ライブは、歴代のクラシックスと最新アルバム『ザ・ブック』からのナンバーを加えたオールタイム・グレイテスト選曲で、グラハムは絶好調の熱唱を聴かせていた。ベス=アミ・へヴンストーン(ベース)、コンラド・ペシナート(ギター)、ジミー・ワルドー(キーボード/アルカトラスのオリジナル・メンバー)、新加入のマーク・ベンケチェア(ドラムス)を率いて行われたステージは、幅広い年齢層のハード・ロック・ファンをヒート・アップさせ、後半ではベス=アミに代わってゲイリー・シェアがベースをプレイ、オリジナル・アルかトラスの3人が集結するステージを実現させている。

2016年7月にはイタリア・ミラノでのライブ映像作品/アルバム『フロンティアズ・ロック・フェスティヴァル 2016~ライブ…ヒア・カムズ・ザ・ナイト』もリリースされるグラハム・ボネット・バンドに取材を敢行した。メンバー全員に語ってもらったインタビュー全4回の第1回では、バンドの現在について語ってもらった。

──現在のグラハム・ボネット・バンドはどんな状態ですか?

グラハム・ボネット:ファミリーのようだよ。元々このバンドは俺とベス=アミのアコースティック・デュオとしてスタートしたんだ。でも新曲を書くうちに、徐々にエレクトリックな曲もやりたくなった。それでベス=アミがかつてやっていたバンドでギターを弾いていたコンラドに声をかけたんだ。さらにドラマーやキーボード奏者が必要になって、現在のラインアップが揃ったんだよ。みんな友達だし、エゴの問題はまったくない。マークは素晴らしいドラマーで、バンドをひとつに結びつけてくれる存在だ。俺自身、すごく安心できる仲間たちだよ。

──グラハム・ボネット・バンドとアルカトラスは前者のベースがベス=アミ、後者がゲイリー・シェアとメンバー的には異なっていますが、音楽的にはどう異なるでしょうか?

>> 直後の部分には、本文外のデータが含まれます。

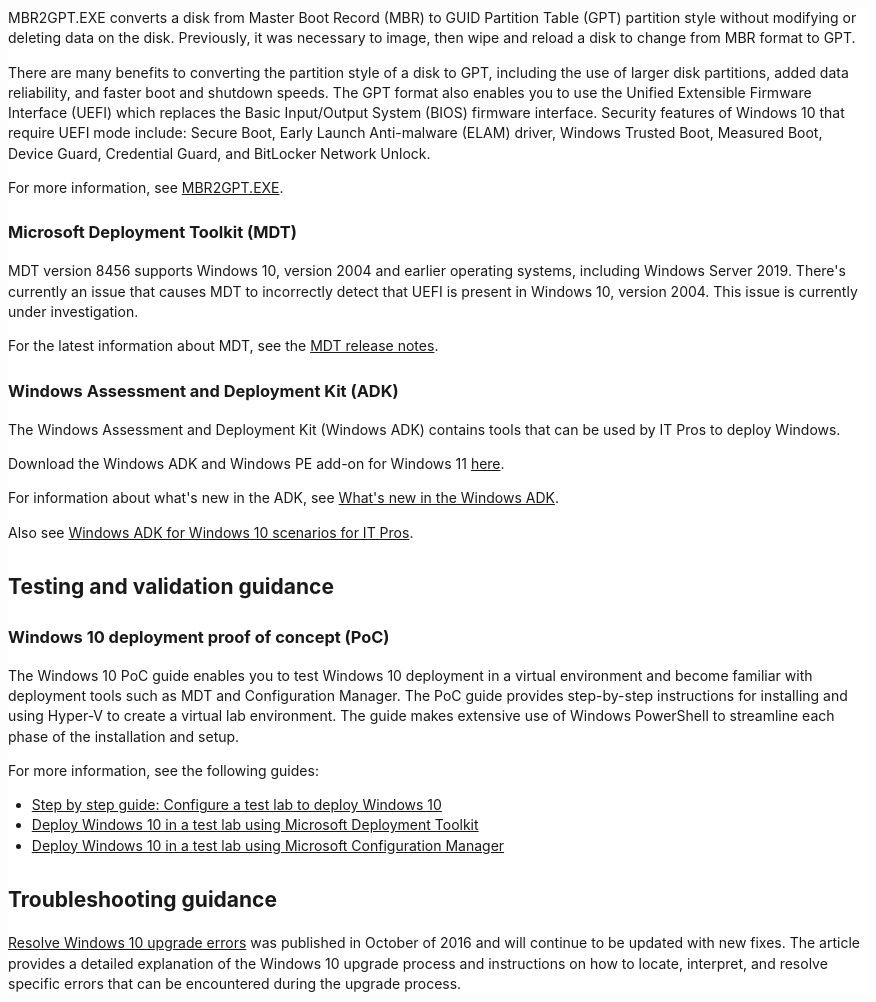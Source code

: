 MBR2GPT.EXE converts a disk from Master Boot Record (MBR) to GUID Partition Table (GPT) partition style without modifying or deleting data on the disk. Previously, it was necessary to image, then wipe and reload a disk to change from MBR format to GPT.

There are many benefits to converting the partition style of a disk to GPT, including the use of larger disk partitions, added data reliability, and faster boot and shutdown speeds. The GPT format also enables you to use the Unified Extensible Firmware Interface (UEFI) which replaces the Basic Input/Output System (BIOS) firmware interface.  Security features of Windows 10 that require UEFI mode include: Secure Boot, Early Launch Anti-malware (ELAM) driver, Windows Trusted Boot, Measured Boot, Device Guard, Credential Guard, and BitLocker Network Unlock.

For more information, see [MBR2GPT.EXE](mbr-to-gpt.md).

### Microsoft Deployment Toolkit (MDT)

MDT version 8456 supports Windows 10, version 2004 and earlier operating systems, including Windows Server 2019. There's currently an issue that causes MDT to incorrectly detect that UEFI is present in Windows 10, version 2004.  This issue is currently under investigation.

For the latest information about MDT, see the [MDT release notes](/mem/configmgr/mdt/release-notes).

### Windows Assessment and Deployment Kit (ADK)

The Windows Assessment and Deployment Kit (Windows ADK) contains tools that can be used by IT Pros to deploy Windows.

Download the Windows ADK and Windows PE add-on for Windows 11 [here](/windows-hardware/get-started/adk-install).

For information about what's new in the ADK, see [What's new in the Windows ADK](/windows-hardware/get-started/what-s-new-in-kits-and-tools).

Also see [Windows ADK for Windows 10 scenarios for IT Pros](windows-adk-scenarios-for-it-pros.md).

## Testing and validation guidance

### Windows 10 deployment proof of concept (PoC)

The Windows 10 PoC guide enables you to test Windows 10 deployment in a virtual environment and become familiar with deployment tools such as MDT and Configuration Manager. The PoC guide provides step-by-step instructions for installing and using Hyper-V to create a virtual lab environment. The guide makes extensive use of Windows PowerShell to streamline each phase of the installation and setup.

For more information, see the following guides:

- [Step by step guide: Configure a test lab to deploy Windows 10](windows-10-poc.md)
- [Deploy Windows 10 in a test lab using Microsoft Deployment Toolkit](windows-10-poc-mdt.md)
- [Deploy Windows 10 in a test lab using Microsoft Configuration Manager](windows-10-poc-sc-config-mgr.md)

## Troubleshooting guidance

[Resolve Windows 10 upgrade errors](upgrade/resolve-windows-10-upgrade-errors.md) was published in October of 2016 and will continue to be updated with new fixes. The article provides a detailed explanation of the Windows 10 upgrade process and instructions on how to locate, interpret, and resolve specific errors that can be encountered during the upgrade process.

グラハム・ボネット:やっている音楽は基本的に同じだよ。ただ、グラハム・ボネット・バンドの方がアルカトラスよりもモダンだと思う。“グラハム・ボネット・サウンド”を21世紀に持ち込んだ音楽性だ。自分より若いミュージシャン達と一緒にやるのは刺激になる。俺みたいな老いぼれは自分の周囲を見回すことがないし、未来を視野に入れて音楽をやることがないからね(笑)。俺は今、流行の音楽なんてまったく聴かないけど、コンラドは現代の音楽シーンをよく知っているし、ジミーも常に新しい音楽をチェックしている。グラハム・ボネット・バンドでやることは、俺にとって大きなスリルだよ。

──2015年、マイケル・シェンカーズ・テンプル・オブ・ロックとの来日公演について、ベスはどんなことを覚えていますか?


ベス=アミ・へヴンストーン:あれは最高だったわ。私は何度も日本に来たことがあるけど、ミュージシャンとして来るのは初めてだったの。スタッフはみんな優秀で、私が頭をまったく使わなくても、すべてがスムーズに動いていった。アメリカだと会場のPAが酷かったり、いろんなトラブルが待っているけど、一切そんなことはなかった。ファンが鉄道の駅で待っていたり、ホテルのロビーで鉢植えの向こうに隠れてこっちを凝視しているという経験は初めてだったわ(笑)。

コンラド・ペシナート:俺にとっては初めての日本だったけど、ファンがグラハムに敬意と愛情を持っていることが伝わってきた。スタッフからもプロフェッショナルな対応をしてもらったし、とてもハッピーな経験だったよ。しかもマイケル・シェンカーと同じステージに立てることにエキサイトした。俺は彼の大ファンなんだ。

ベス=アミ・へヴンストーン:グラハムと初めて会ったときは、彼が有名なロック・スターだとは知らなかった。シンガーだとは本人から聞いていたけど、彼は「俺は有名人だ」と自慢するタイプじゃないしね。グラハムが作ってきたアルバムを少しずつ聴いているところよ。どれも名作だから聴くたびにエキサイトするわ。

グラハム・ボネット:俺自身、自分がロック・スターだなんて考えていないよ。初めてレインボーで日本に来たとき(1980年)、衝撃を受けたんだ。空港から出るとき数千人のファンが待ち構えていて、誰か有名人が同じ飛行機に乗っていたのかな?と思った。でも日本のファンはサインや握手は求めても、我々のプライバシーに踏み込んでこようとはしなかった。それが良いところだった。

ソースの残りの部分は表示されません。